Monster of the Week: Precinct 13 (Session 1 of 4)
Jim Crocker runs for Bethany H., Rich Rogers, Tara, and Tom F.
Session Zero prep as we travel back to 1978 to walk the Freak Beat with two detectives, an embedded AEON agent, and a Vampire-hunting PI. Meet the crew and learn how their tangled histories interweave!

The Gaunt Marches

Freebooters on the Frontier: In Search of Adventure (Session 1 of 3)
Horst Wurst runs for Aljoscha, Asbjørn Flø, Chris Challice, and Mikael Tysvær
Hunting in the Knee-High Sea the adventurers loot a mysterious nest, are attacked by a Swamp Shambler, bury a friend, escape from the jaws of death and ponder whether to eat the Frogmen's eggs or raise an amphibian army.

Gauntlet Hangouts

Monsterhearts 2: St Osana's School for Boys (Session 1 of 4)
David Morrison runs for Alex, Leandro Pondoc, Sawyer Rankin, and Sławomir
It's 1966, and at St. Osana's School for Boys - a boys boarding school in Yorkshire - we follow the exploits of four boys from Fisher Upper Fifth as school begins for a new term. Distracted by thoughts of Juliet, Emmet the Hollow commits accidental trespass; Adrian the Vampire is invited to a tryst with Burnley Minimus; and Callum the Witch goads Lysander the Ghoul into a violent confrontation.

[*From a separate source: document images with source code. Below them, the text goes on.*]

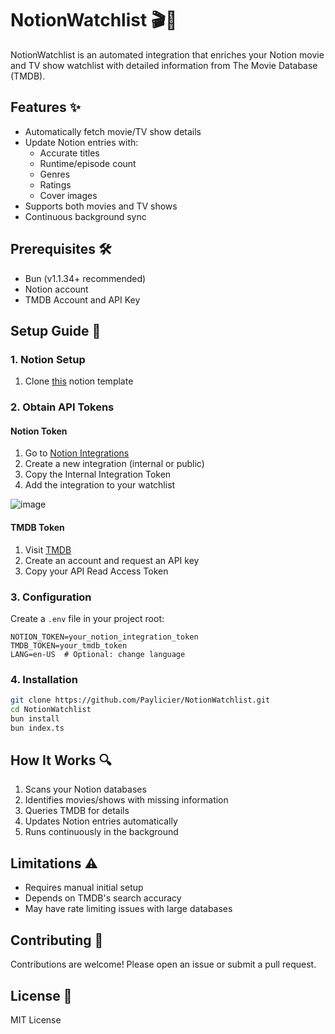 # NotionWatchlist 🎬📝

NotionWatchlist is an automated integration that enriches your Notion movie and TV show watchlist with detailed information from The Movie Database (TMDB).

## Features ✨

- Automatically fetch movie/TV show details
- Update Notion entries with:
  - Accurate titles
  - Runtime/episode count
  - Genres
  - Ratings
  - Cover images
- Supports both movies and TV shows
- Continuous background sync

## Prerequisites 🛠️

- Bun (v1.1.34+ recommended)
- Notion account
- TMDB Account and API Key

## Setup Guide 🚀

### 1. Notion Setup

1. Clone [this](https://www.notion.so/fr/templates/personal-watchlist-notionmonk) notion template

### 2. Obtain API Tokens

#### Notion Token
1. Go to [Notion Integrations](https://www.notion.so/my-integrations)
2. Create a new integration (internal or public)
3. Copy the Internal Integration Token
4. Add the integration to your watchlist

![image](https://github.com/user-attachments/assets/71981cf8-21a9-454e-a32a-a3a4e9626eea)


#### TMDB Token
1. Visit [TMDB](https://www.themoviedb.org/settings/api)
2. Create an account and request an API key
3. Copy your API Read Access Token

### 3. Configuration

Create a `.env` file in your project root:

```env
NOTION_TOKEN=your_notion_integration_token
TMDB_TOKEN=your_tmdb_token
LANG=en-US  # Optional: change language
```

### 4. Installation

```bash
git clone https://github.com/Paylicier/NotionWatchlist.git
cd NotionWatchlist
bun install
bun index.ts
```

## How It Works 🔍

1. Scans your Notion databases
2. Identifies movies/shows with missing information
3. Queries TMDB for details
4. Updates Notion entries automatically
5. Runs continuously in the background

## Limitations ⚠️

- Requires manual initial setup
- Depends on TMDB's search accuracy
- May have rate limiting issues with large databases

## Contributing 🤝

Contributions are welcome! Please open an issue or submit a pull request.

## License 📄

MIT License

Monsterhearts 2: Dead of Summer (Session 1 of 4)
Sawyer Rankin runs for Peter Mazzeo, Stephen, and Sławomir
The first session we blaze through world building and get to the heart of camping. We welcome the most adorable conspiracy theorist Bedlam, the most rational and haughty hottie Fae, and the poor Neighbor who's already in over his head. We have discovered something intriguing and there is already a mystery in camp!

Monsterhearts 2: Absolutely (Session 3 of 4)
Donogh runs for Alun R., David Morrison, and Jim Crocker
After the tragic* death of the King’s mistress, the Queen goes to the Paris opera to escape the palace. Leading lady Celine aims to impress despite a very nervous company. Father Jean manoeuvres against his cardinal while the Countess Aurelie sinks her claws into the Queen even deeper. (*Not tragic!)

Dark Designs in Verdigris: The Stygian Library
Richard Ruane runs for Asher S., Chiv, Leandro Pondoc, Peter Mazzeo, and VC
The crew arrives at Huber’s Museum of Books, flirts with the Sawyer the Bear, evades the agents of General Jinjur, and gets rough with a murderous automaton before finding out the door they wanted to open was under their feet the whole time. Then the door opens.

Spire: The Kings of Spire (Session 5 of 12)
Darren Brockes runs for Brett WH, Fraser Simons, Leandro Pondoc, and Rich Rogers
Serro, Ashe, Altrium, and Yvette plan a little get-together for only the most popular aelfir in all of Spire. No big deal, not even when Serro gets shot trying to steal a crate of gilded oysters and Altrium gets blamed for it.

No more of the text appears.